Is there some syntax I’m misunderstanding?

thanks!

Hello!

By default, Gromacs will use all available processes when it launches.

If you want to specify how many MPI processes to use, launch it using your MPI task manager. For example, to start with 4 processes using mpiexec:

$ mpiexec -np 4 gmx_mpi mdrun

To further specify how many OpenMP threads per MPI task to use, use -ntomp. With 2 MPI processes and 8 OpenMP threads per process,

$ mpiexec -np 2 gmx_mpi mdrun -ntomp 8

By default, Gromacs should also handle that automatically.

But, if you are running on a single machine, it may be sufficient to compile Gromacs with thread-MPI instead of MPI.

Regards,
Petter

1 Like

Hi Petter,

Thank you so much for your reply! I will give it a try. Another question, does GROMACS “bow” to other programs? If I have a run set with no thread parameters specified, it should run to take advantage of all available hardware. However, if someone then starts another process, will it tone down its usage to allow for other processes, and then ramp back up when other processes are done?

Well, Gromacs itself will throw everything it has at all the CPU’s it’s assigned to, pushing them to 100%. But your system load balancer will typically tone it down if other tasks need to do something. That’s external to Gromacs itself, though. But in the end, it’s typically possible to “use” the computer in a limited capacity while a simulation is running.

If you want to share CPU resources of a single compute-node, you have two options:

  • partition the CPU resources between the jobs – which can be done by launching the desired number of total threads (adjusting the #ranks x # threads), e.g. on a 16-core machine run 2x4=8 threads assigned to GROMACS leaving half of the cores empty.
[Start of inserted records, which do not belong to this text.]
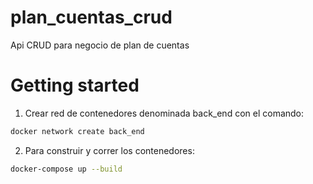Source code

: # plan_cuentas_crud

Api CRUD para negocio de plan de cuentas

# Getting started

1. Crear red de contenedores denominada back_end con el comando:

```sh
docker network create back_end
```


2. Para construir y correr los contenedores:

```sh
docker-compose up --build
```
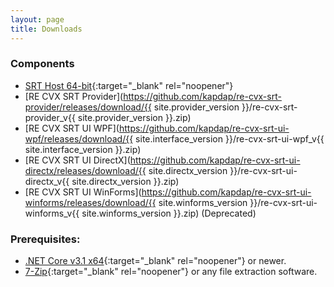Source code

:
 ```yaml
---
layout: page
title: Downloads
---
```

### Components

* [SRT Host 64-bit](https://www.neonblu.com/SRT/){:target="_blank" rel="noopener"}
* [RE CVX SRT Provider](https://github.com/kapdap/re-cvx-srt-provider/releases/download/{{ site.provider_version }}/re-cvx-srt-provider_v{{ site.provider_version }}.zip)
* [RE CVX SRT UI WPF](https://github.com/kapdap/re-cvx-srt-ui-wpf/releases/download/{{ site.interface_version }}/re-cvx-srt-ui-wpf_v{{ site.interface_version }}.zip)
* [RE CVX SRT UI DirectX](https://github.com/kapdap/re-cvx-srt-ui-directx/releases/download/{{ site.directx_version }}/re-cvx-srt-ui-directx_v{{ site.directx_version }}.zip)
* [RE CVX SRT UI WinForms](https://github.com/kapdap/re-cvx-srt-ui-winforms/releases/download/{{ site.winforms_version }}/re-cvx-srt-ui-winforms_v{{ site.winforms_version }}.zip) (Deprecated)

### Prerequisites:
* [.NET Core v3.1 x64](https://dotnet.microsoft.com/download/dotnet-core/current/runtime){:target="_blank" rel="noopener"} or newer.
* [7-Zip](https://www.7-zip.org/){:target="_blank" rel="noopener"} or any file extraction software.
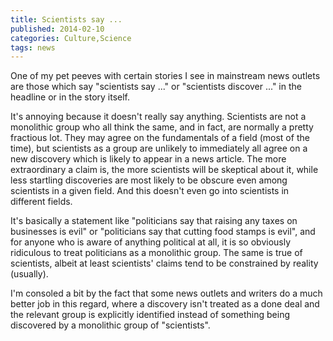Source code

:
 ```yaml
---
title: Scientists say ...
published: 2014-02-10
categories: Culture,Science
tags: news
---
```


One of my pet peeves with certain stories I see in mainstream news outlets
are those which say "scientists say ..." or "scientists discover ..."
in the headline or in the story itself.

<!--more-->

It's annoying because it doesn't really say anything.  Scientists are not a monolithic
group who all think the same, and in fact, are normally a pretty fractious lot.  They may
agree on the fundamentals of a field (most of the time), but scientists as a group are
unlikely to immediately all agree on a new discovery which is likely to appear in a news
article.  The more extraordinary a claim is, the more scientists will be skeptical about
it, while less startling discoveries are most likely to be obscure even among scientists
in a given field.  And this doesn't even go into scientists in different fields.

It's basically a statement like "politicians say that raising any taxes on businesses is
evil" or "politicians say that cutting food stamps is evil", and for anyone who is aware
of anything political at all, it is so obviously ridiculous to treat politicians as a
monolithic group.  The same is true of scientists, albeit at least scientists' claims tend
to be constrained by reality (usually).

I'm consoled a bit by the fact that some news outlets and writers do a much better job in
this regard, where a discovery isn't treated as a done deal and the relevant group is
explicitly identified instead of something being discovered by a monolithic group of
"scientists".
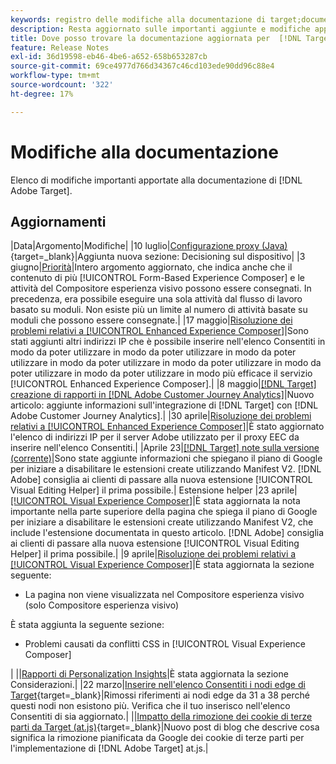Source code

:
 ```yaml
---
keywords: registro delle modifiche alla documentazione di target;documentazione di aggiornamenti;nuovi argomenti;modifiche;aggiornamenti;aggiornamento
description: Resta aggiornato sulle importanti aggiunte e modifiche apportate alla documentazione di  [!DNL Adobe Target] .
title: Dove posso trovare la documentazione aggiornata per  [!DNL Target]?
feature: Release Notes
exl-id: 36d19598-eb46-4be6-a652-658b653287cb
source-git-commit: 69ce4977d766d34367c46cd103ede90dd96c88e4
workflow-type: tm+mt
source-wordcount: '322'
ht-degree: 17%

---
```


# Modifiche alla documentazione

Elenco di modifiche importanti apportate alla documentazione di [!DNL Adobe Target].

## Aggiornamenti

|Data|Argomento|Modifiche|
|10 luglio|[Configurazione proxy (Java)](https://experienceleague.adobe.com/en/docs/target-dev/developer/server-side/java/proxy-configuration){target=_blank}|Aggiunta nuova sezione: Decisioning sul dispositivo|
|3 giugno|[Priorità](/help/main/c-activities/priority.md)|Intero argomento aggiornato, che indica anche che il contenuto di più [!UICONTROL Form-Based Experience Composer] e le attività del Compositore esperienza visivo possono essere consegnati. In precedenza, era possibile eseguire una sola attività dal flusso di lavoro basato su moduli. Non esiste più un limite al numero di attività basate su moduli che possono essere consegnate.|
|17 maggio|[Risoluzione dei problemi relativi a [!UICONTROL Enhanced Experience Composer]](/help/main/c-experiences/c-visual-experience-composer/r-troubleshoot-composer/troubleshooting-issues-related-to-the-enhanced-experience-composer-eec.md)|Sono stati aggiunti altri indirizzi IP che è possibile inserire nell&#39;elenco Consentiti in modo da poter utilizzare in modo da poter utilizzare in modo da poter utilizzare in modo da poter utilizzare in modo da poter utilizzare in modo da poter utilizzare in modo da poter utilizzare in modo più efficace il servizio [!UICONTROL Enhanced Experience Composer].|
|8 maggio|[[!DNL Target] creazione di rapporti in [!DNL Adobe Customer Journey Analytics]](/help/main/c-integrating-target-with-mac/cja/target-reporting-in-cja.md)|Nuovo articolo: aggiunte informazioni sull&#39;integrazione di [!DNL Target] con [!DNL Adobe Customer Journey Analytics].|
|30 aprile|[Risoluzione dei problemi relativi a [!UICONTROL Enhanced Experience Composer]](/help/main/c-experiences/c-visual-experience-composer/r-troubleshoot-composer/troubleshooting-issues-related-to-the-enhanced-experience-composer-eec.md)|È stato aggiornato l&#39;elenco di indirizzi IP per il server Adobe utilizzato per il proxy EEC da inserire nell&#39;elenco Consentiti.|
|Aprile 23|[[!DNL Target] note sulla versione (corrente)](/help/main/r-release-notes/release-notes.md)|Sono state aggiunte informazioni che spiegano il piano di Google per iniziare a disabilitare le estensioni create utilizzando Manifest V2. [!DNL Adobe] consiglia ai clienti di passare alla nuova estensione [!UICONTROL Visual Editing Helper] il prima possibile.|
Estensione helper |23 aprile|[[!UICONTROL Visual Experience Composer]](/help/main/c-experiences/c-visual-experience-composer/r-troubleshoot-composer/vec-helper-browser-extension.md)|È stata aggiornata la nota importante nella parte superiore della pagina che spiega il piano di Google per iniziare a disabilitare le estensioni create utilizzando Manifest V2, che include l&#39;estensione documentata in questo articolo. [!DNL Adobe] consiglia ai clienti di passare alla nuova estensione [!UICONTROL Visual Editing Helper] il prima possibile.|
|9 aprile|[Risoluzione dei problemi relativi a [!UICONTROL Visual Experience Composer]](/help/main/c-experiences/c-visual-experience-composer/r-troubleshoot-composer/troubleshooting-issues-related-to-the-visual-experience-composer-vec.md)|È stata aggiornata la sezione seguente:<ul><li>La pagina non viene visualizzata nel Compositore esperienza visivo (solo Compositore esperienza visivo)</li></ul>È stata aggiunta la seguente sezione:<ul><li>Problemi causati da conflitti CSS in [!UICONTROL Visual Experience Composer]</li></ul>|
||[Rapporti di Personalization Insights](/help/main/c-reports/c-personalization-insights-reports/personalization-insights-reports.md)|È stata aggiornata la sezione Considerazioni.|
|22 marzo|[Inserire nell&#39;elenco Consentiti i nodi edge di Target](https://experienceleague.adobe.com/en/docs/target-dev/developer/implementation/privacy/allowlist-edges){target=_blank}|Rimossi riferimenti ai nodi edge da 31 a 38 perché questi nodi non esistono più. Verifica che il tuo inserisco nell&#39;elenco Consentiti di sia aggiornato.|
||[Impatto della rimozione dei cookie di terze parti da Target (at.js)](https://experienceleague.adobe.com/docs/target-dev/assets/third_party_cookie_deprecation){target=_blank}|Nuovo post di blog che descrive cosa significa la rimozione pianificata da Google dei cookie di terze parti per l&#39;implementazione di [!DNL Adobe Target] at.js.|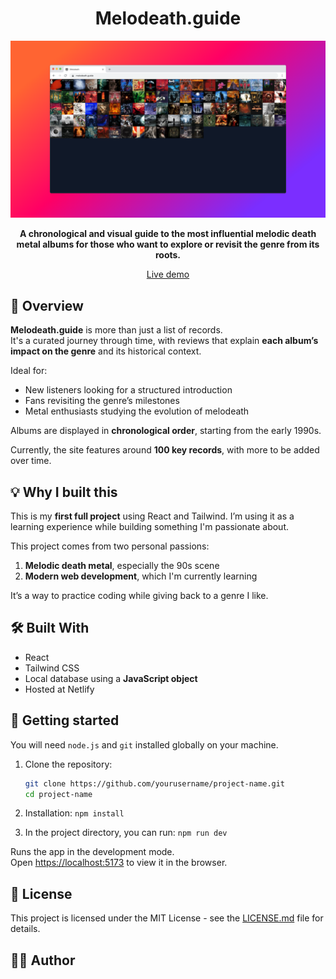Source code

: <center>

# Melodeath.guide

![Melodeath.guide preview](./preview.png)

**A chronological and visual guide to the most influential melodic death metal albums for those who want to explore or revisit the genre from its roots.**

[Live demo](https://melodeath-guide.netlify.app/)

</center>


## 📖 Overview

**Melodeath.guide** is more than just a list of records.  
It's a curated journey through time, with reviews that explain **each album’s impact on the genre** and its historical context.

Ideal for:
- New listeners looking for a structured introduction
- Fans revisiting the genre’s milestones
- Metal enthusiasts studying the evolution of melodeath

Albums are displayed in **chronological order**, starting from the early 1990s.

Currently, the site features around **100 key records**, with more to be added over time.

## 💡 Why I built this
This is my **first full project** using React and Tailwind. I’m using it as a learning experience while building something I'm passionate about.

This project comes from two personal passions:

1. **Melodic death metal**, especially the 90s scene  
2. **Modern web development**, which I'm currently learning

It’s a way to practice coding while giving back to a genre I like.

## 🛠️ Built With

- React  
- Tailwind CSS
- Local database using a **JavaScript object**
- Hosted at Netlify

## 🚀 Getting started

You will need `node.js` and `git` installed globally on your machine.

1. Clone the repository:

   ```bash
   git clone https://github.com/yourusername/project-name.git
   cd project-name
   ```

2. Installation: `npm install`

3. In the project directory, you can run: `npm run dev`

Runs the app in the development mode.\
Open [https://localhost:5173](https://localhost:5173) to view it in the browser.

## 📄 License

This project is licensed under the MIT License - see the [LICENSE.md](https://github.com/leknod/melodeath-guide/blob/main/LICENSE) file for details.

## 🧑‍💻 Author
Thread pinning is also important (which is done by default when all resoruces are used) and can be done manually using the mdrun -pin on option (or using an MPI launcher/job scheulder e.g. you can tell SLUM to assigned N cores of a node to a job);
  • oversubscribe the CPU resources by launching multiple jobs that, in total require CPU resources than available (hence competing for these); as @pjohansson noted the operating system will make a best effort to allow execution of all work, but unless jobs launched along mdrun are quite lightweight, I would recommend against doing so as it can often lead worse performance than the former approach (e.g. as it can cause imbalance).

Hello !

I recently installed GROMACS 2020 in my cluster, I have found a particular issue…

As pjohansson said, GROMACS try to allocate all available resource, instead by setting
-np X will try to run in X ranks.

However, in our cluster the nodes are shared, and rarely fully occupied by a single job.
Then we tried to run GROMACS in different nodes but with a number of cpus smaller
than the maximum number of cpus present in each core.

For exemple: we have 4 nodes of 28 cores, but we are able to allocate just 8 cores of
each node. (So for a total of 32 mpi tasks)
We tried by allocating the resource via our TORQUE scheduler : #PBS -l nodes=4:ppn=8
And calling GROMACS with : mpirun -np 32 gmx_mpi mdrun -deffnm name

But it GROMACS gives the error :

There are not enough slots available in the system to satisfy the 32 slots
that were requested by the application:
gmx_mpi

Either request fewer slots for your application, or make more slots available
for use.

Do you know how can avoid this? (Notice I have also set OMP_NUM_THREADS=1)

Best regards
quim